**WHAT IS REQUIRED**. State how many lines of the records contain the string "SetTitle". Give the number alone.

[Items from a dataset]
== Segment start ==

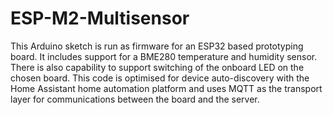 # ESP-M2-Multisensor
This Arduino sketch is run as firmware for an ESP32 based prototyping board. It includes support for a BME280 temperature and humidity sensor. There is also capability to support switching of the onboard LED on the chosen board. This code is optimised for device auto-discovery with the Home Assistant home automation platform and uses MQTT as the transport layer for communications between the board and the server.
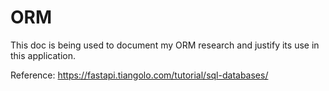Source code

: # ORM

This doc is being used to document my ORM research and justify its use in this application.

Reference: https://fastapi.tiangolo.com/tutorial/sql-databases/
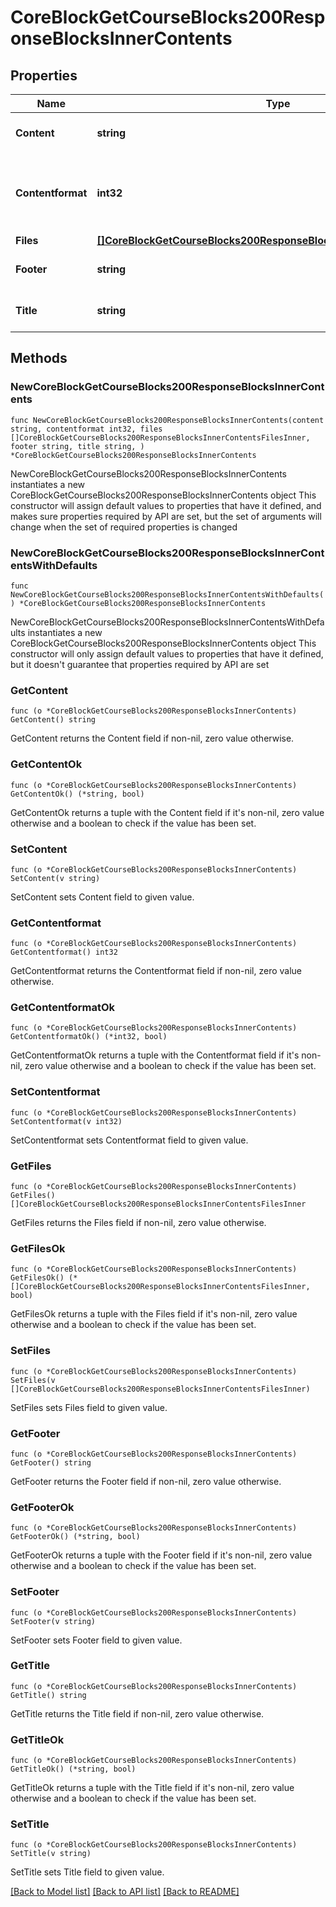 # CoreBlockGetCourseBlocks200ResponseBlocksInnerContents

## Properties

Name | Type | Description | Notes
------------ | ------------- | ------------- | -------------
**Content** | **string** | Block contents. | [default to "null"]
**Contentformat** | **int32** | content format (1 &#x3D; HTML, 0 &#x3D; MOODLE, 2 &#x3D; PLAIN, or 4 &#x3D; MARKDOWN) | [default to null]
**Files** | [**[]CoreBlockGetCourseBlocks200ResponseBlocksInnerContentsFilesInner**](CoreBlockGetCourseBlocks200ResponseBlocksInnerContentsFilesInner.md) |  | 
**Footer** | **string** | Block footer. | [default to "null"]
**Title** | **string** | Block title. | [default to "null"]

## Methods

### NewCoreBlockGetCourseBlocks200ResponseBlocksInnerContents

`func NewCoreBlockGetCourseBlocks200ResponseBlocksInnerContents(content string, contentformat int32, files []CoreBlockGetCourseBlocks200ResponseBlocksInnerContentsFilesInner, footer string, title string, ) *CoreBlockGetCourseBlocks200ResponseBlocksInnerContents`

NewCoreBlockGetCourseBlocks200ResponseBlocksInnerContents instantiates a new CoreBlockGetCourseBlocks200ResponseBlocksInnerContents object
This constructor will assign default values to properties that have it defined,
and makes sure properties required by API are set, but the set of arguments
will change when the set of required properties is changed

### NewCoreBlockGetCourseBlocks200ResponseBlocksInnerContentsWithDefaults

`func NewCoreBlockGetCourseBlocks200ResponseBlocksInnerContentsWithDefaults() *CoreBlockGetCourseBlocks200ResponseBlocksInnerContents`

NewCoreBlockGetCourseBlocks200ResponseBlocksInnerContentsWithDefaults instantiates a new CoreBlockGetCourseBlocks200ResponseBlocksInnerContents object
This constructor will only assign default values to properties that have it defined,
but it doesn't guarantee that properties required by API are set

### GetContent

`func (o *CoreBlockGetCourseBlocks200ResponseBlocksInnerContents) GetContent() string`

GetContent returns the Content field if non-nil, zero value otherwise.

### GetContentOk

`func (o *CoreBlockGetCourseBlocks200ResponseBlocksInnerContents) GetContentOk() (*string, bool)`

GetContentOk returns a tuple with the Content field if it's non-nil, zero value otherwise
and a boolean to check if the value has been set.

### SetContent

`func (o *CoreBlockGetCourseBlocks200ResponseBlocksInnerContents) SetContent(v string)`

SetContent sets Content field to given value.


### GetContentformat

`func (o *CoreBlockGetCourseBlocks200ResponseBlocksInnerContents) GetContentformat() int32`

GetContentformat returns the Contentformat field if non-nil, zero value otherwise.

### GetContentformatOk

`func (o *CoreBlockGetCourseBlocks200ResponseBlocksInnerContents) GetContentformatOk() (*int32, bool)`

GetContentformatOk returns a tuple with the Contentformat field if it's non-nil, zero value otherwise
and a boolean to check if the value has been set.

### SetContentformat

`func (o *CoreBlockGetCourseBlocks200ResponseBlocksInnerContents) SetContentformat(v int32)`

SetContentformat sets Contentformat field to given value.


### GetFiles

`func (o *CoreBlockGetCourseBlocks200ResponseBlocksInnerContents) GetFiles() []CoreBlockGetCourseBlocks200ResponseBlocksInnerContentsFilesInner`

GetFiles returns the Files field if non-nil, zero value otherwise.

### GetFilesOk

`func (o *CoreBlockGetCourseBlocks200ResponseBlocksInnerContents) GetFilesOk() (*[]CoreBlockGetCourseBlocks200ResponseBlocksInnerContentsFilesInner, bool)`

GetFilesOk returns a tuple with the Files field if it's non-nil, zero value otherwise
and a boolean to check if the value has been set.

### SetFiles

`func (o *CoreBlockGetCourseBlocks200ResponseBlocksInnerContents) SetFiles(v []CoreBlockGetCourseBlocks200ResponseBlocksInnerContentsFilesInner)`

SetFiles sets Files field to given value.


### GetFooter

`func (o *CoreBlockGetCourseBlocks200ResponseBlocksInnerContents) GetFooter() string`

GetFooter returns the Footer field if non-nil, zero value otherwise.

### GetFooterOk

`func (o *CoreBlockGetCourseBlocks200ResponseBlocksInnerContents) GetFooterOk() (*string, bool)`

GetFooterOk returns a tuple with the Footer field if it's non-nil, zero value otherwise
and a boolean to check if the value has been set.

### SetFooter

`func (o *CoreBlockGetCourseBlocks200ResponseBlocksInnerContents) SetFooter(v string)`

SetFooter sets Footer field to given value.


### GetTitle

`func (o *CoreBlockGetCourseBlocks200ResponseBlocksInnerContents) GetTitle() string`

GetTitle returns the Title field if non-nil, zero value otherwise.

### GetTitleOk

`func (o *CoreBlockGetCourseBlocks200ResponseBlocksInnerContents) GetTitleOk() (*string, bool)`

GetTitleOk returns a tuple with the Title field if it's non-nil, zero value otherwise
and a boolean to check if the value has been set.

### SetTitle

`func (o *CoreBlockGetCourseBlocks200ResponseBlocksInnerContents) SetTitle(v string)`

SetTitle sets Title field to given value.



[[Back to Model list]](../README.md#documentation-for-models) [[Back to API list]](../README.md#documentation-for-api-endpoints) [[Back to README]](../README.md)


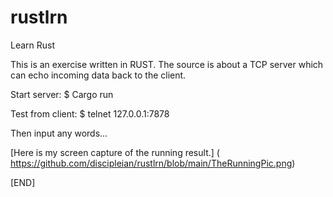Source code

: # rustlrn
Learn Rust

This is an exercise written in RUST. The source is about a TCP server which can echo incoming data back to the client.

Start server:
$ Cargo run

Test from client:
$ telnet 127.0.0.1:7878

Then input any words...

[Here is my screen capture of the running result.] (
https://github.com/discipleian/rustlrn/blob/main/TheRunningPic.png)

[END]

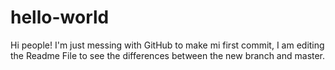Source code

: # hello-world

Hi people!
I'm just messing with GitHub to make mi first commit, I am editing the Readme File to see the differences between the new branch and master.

== Segment end ==
== Segment start ==

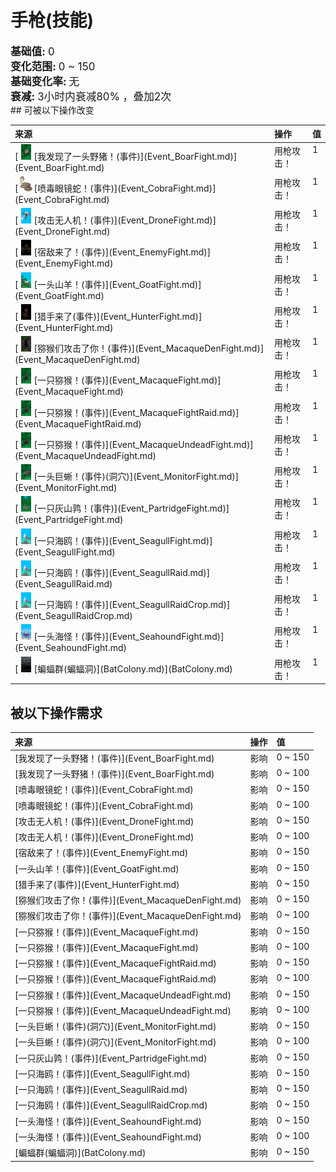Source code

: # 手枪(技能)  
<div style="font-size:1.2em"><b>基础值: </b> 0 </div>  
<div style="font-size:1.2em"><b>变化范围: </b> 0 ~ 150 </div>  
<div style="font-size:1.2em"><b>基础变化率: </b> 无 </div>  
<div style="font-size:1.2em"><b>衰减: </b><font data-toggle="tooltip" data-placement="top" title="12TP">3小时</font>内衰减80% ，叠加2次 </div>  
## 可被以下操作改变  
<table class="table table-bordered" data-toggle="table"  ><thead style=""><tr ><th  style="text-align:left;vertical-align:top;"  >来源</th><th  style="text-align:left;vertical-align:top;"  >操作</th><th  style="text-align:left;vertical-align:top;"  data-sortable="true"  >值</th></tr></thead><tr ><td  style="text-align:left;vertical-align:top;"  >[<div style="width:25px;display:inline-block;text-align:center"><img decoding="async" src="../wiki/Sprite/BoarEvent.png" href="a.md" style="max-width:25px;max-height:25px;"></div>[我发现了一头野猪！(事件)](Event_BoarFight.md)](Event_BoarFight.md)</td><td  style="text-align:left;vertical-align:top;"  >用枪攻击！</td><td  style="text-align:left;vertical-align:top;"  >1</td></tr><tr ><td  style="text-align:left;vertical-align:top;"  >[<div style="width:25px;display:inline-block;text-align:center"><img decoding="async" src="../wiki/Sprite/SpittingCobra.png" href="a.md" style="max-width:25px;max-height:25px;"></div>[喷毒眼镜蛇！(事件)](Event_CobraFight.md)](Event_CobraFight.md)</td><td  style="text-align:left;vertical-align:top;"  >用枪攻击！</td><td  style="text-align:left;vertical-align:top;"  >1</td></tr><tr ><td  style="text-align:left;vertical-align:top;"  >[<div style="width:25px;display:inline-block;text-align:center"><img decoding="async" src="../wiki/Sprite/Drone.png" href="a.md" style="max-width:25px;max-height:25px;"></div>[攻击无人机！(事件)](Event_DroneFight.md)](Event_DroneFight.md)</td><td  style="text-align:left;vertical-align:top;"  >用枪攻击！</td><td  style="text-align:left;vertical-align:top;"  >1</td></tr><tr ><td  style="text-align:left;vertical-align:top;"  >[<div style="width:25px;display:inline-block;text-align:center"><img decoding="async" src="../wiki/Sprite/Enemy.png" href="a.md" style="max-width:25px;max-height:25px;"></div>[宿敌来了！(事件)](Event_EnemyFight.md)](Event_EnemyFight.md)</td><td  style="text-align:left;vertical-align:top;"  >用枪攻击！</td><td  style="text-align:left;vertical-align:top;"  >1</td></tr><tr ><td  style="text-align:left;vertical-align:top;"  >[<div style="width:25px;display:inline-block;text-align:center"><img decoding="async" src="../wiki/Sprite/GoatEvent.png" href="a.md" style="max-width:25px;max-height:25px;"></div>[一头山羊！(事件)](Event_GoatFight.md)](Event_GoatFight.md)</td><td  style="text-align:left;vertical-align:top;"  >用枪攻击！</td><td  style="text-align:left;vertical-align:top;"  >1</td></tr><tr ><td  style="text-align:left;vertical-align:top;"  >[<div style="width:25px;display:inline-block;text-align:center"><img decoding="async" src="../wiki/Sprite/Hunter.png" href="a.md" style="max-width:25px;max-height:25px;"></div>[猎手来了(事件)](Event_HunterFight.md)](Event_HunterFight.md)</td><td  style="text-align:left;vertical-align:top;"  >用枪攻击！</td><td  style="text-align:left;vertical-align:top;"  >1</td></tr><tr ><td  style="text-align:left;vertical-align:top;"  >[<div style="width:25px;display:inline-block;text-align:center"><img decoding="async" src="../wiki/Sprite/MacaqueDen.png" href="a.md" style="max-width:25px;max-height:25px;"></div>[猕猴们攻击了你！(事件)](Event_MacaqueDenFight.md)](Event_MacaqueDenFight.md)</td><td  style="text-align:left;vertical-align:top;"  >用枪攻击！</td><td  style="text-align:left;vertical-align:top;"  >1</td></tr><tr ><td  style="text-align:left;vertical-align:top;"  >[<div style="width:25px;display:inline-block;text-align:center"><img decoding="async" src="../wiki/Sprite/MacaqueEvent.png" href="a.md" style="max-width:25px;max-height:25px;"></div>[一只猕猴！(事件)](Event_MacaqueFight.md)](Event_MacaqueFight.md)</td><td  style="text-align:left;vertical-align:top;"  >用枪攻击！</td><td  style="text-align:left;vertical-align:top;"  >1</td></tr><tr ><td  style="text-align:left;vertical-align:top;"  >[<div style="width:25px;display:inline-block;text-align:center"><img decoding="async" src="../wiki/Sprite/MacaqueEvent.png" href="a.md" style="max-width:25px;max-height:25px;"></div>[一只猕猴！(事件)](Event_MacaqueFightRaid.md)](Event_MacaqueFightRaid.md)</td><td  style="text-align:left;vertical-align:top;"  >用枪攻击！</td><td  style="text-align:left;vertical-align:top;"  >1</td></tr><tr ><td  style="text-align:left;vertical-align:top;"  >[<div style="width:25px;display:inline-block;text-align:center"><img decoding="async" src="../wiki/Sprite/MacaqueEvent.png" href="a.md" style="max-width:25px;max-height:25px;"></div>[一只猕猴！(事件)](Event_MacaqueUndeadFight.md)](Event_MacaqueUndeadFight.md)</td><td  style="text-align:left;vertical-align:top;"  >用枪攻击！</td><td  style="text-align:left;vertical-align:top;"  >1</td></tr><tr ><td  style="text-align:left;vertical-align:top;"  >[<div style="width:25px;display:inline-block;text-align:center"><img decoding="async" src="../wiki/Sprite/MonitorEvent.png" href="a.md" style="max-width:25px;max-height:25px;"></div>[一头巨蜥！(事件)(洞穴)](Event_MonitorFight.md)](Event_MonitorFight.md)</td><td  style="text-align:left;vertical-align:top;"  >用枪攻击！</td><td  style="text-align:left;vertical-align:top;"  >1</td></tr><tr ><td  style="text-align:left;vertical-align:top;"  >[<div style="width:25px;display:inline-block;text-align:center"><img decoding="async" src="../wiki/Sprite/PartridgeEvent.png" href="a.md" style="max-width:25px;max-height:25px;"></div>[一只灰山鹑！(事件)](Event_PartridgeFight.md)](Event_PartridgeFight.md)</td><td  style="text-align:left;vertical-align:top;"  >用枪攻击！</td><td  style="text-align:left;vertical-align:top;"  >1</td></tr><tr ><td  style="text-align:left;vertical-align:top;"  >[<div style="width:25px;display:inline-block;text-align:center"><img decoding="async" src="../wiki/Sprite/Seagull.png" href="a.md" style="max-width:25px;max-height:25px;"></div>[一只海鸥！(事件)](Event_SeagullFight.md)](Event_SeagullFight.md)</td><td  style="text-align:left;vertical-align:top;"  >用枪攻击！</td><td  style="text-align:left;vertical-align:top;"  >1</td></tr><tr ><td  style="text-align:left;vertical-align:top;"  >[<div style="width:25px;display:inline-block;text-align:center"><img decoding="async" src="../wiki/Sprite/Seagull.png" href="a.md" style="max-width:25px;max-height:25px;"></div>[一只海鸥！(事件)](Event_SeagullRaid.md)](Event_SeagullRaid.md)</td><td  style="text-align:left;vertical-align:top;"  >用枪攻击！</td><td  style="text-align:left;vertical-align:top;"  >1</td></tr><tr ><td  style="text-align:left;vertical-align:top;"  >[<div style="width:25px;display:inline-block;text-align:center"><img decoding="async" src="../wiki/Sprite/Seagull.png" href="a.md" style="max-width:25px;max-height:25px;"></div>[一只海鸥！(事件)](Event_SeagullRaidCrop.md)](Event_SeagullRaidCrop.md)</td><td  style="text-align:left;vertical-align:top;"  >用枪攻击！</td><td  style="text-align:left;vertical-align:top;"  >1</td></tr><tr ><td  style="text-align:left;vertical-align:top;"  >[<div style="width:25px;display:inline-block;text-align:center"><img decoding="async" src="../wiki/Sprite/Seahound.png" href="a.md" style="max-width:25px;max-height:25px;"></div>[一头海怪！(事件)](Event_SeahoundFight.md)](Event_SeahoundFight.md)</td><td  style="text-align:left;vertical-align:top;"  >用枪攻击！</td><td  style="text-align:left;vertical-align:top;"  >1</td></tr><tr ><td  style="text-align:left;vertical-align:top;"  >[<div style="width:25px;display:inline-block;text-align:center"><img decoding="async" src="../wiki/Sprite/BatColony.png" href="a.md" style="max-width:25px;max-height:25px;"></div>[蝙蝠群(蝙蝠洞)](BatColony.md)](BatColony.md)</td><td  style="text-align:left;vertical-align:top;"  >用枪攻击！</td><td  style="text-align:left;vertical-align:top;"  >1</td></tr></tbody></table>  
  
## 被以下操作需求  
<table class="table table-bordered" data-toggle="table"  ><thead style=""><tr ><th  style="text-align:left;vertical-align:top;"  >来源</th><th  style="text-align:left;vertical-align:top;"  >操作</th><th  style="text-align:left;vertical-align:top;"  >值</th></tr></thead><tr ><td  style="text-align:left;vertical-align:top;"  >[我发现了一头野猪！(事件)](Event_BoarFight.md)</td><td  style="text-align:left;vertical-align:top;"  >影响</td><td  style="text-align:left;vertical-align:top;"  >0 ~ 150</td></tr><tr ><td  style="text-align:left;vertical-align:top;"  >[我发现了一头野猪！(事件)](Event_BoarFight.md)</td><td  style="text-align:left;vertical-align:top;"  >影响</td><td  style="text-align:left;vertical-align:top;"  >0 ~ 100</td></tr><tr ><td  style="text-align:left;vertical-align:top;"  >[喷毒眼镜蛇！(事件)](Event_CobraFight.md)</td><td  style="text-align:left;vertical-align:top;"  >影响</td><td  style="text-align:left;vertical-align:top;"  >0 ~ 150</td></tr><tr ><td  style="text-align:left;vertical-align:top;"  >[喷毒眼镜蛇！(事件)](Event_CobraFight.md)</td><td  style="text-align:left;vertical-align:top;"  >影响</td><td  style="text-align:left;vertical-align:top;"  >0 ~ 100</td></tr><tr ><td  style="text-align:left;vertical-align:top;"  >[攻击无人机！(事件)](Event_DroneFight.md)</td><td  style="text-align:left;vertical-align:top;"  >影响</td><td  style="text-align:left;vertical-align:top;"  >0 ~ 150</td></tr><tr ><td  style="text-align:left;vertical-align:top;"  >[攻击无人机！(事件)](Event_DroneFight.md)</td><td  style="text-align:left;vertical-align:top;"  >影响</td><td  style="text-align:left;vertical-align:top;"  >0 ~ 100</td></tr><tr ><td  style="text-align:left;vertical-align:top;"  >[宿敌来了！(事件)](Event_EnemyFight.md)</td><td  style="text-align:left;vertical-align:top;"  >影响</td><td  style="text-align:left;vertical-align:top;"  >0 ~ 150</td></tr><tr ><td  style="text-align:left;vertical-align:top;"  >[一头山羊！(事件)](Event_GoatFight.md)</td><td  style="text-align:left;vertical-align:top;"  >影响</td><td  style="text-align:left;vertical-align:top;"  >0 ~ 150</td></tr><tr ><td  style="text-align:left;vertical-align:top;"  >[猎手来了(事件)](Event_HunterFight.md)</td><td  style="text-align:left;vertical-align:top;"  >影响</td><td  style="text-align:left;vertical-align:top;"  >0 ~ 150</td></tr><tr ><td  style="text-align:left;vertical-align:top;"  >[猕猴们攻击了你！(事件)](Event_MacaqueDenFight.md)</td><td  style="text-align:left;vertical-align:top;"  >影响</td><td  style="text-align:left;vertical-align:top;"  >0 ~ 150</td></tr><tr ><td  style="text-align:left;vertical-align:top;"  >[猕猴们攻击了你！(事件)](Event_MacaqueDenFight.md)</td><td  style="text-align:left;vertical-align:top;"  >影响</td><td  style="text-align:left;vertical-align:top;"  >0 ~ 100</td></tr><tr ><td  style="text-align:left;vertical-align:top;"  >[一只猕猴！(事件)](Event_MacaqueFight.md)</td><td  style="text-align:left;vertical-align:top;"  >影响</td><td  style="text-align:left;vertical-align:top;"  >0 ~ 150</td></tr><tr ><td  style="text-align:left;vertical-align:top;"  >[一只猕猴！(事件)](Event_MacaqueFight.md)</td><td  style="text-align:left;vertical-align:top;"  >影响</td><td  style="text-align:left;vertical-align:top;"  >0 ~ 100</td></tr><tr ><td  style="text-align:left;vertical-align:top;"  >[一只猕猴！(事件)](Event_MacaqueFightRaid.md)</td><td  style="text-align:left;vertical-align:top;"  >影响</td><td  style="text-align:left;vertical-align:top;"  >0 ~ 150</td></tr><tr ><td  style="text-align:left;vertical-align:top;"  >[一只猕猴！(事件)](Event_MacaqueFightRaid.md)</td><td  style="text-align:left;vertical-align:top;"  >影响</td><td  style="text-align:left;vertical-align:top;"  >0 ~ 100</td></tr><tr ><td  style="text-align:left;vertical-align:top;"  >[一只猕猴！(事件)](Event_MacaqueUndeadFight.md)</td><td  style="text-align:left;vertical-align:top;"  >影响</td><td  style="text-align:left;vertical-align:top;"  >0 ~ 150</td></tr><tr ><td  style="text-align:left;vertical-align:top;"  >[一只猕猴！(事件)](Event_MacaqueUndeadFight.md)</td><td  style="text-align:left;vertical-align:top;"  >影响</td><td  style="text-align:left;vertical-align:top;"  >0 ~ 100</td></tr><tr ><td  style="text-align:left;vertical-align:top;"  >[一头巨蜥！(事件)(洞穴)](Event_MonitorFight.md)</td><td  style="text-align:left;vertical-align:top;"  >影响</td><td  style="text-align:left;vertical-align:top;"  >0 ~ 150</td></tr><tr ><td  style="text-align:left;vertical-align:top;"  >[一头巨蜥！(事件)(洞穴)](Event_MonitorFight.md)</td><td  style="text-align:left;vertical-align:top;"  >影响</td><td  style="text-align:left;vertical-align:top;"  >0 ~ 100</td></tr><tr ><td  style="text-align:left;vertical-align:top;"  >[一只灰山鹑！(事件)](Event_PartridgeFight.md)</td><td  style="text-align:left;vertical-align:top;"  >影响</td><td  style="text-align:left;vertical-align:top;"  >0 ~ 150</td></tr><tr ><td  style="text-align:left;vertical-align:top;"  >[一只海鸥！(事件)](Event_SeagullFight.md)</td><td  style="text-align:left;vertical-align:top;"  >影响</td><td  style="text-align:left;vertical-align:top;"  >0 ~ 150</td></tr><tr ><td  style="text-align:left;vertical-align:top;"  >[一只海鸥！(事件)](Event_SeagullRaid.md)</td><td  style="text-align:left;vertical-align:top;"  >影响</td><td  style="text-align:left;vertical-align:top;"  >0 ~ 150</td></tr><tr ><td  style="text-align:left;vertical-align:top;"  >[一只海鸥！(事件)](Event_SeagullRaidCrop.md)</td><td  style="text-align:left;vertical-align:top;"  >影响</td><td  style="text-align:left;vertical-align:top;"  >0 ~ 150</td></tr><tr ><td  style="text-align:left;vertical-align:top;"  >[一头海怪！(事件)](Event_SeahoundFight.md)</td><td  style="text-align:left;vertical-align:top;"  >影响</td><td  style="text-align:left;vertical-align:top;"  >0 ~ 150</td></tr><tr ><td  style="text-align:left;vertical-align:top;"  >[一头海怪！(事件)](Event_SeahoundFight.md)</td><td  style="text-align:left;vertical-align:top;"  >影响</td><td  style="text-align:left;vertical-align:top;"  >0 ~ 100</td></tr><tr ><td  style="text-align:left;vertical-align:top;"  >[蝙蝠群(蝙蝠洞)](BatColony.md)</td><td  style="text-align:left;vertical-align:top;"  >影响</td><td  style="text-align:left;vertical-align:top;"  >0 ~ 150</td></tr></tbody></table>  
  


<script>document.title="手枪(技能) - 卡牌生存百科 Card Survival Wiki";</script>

== Segment end ==

**REPLY**. 3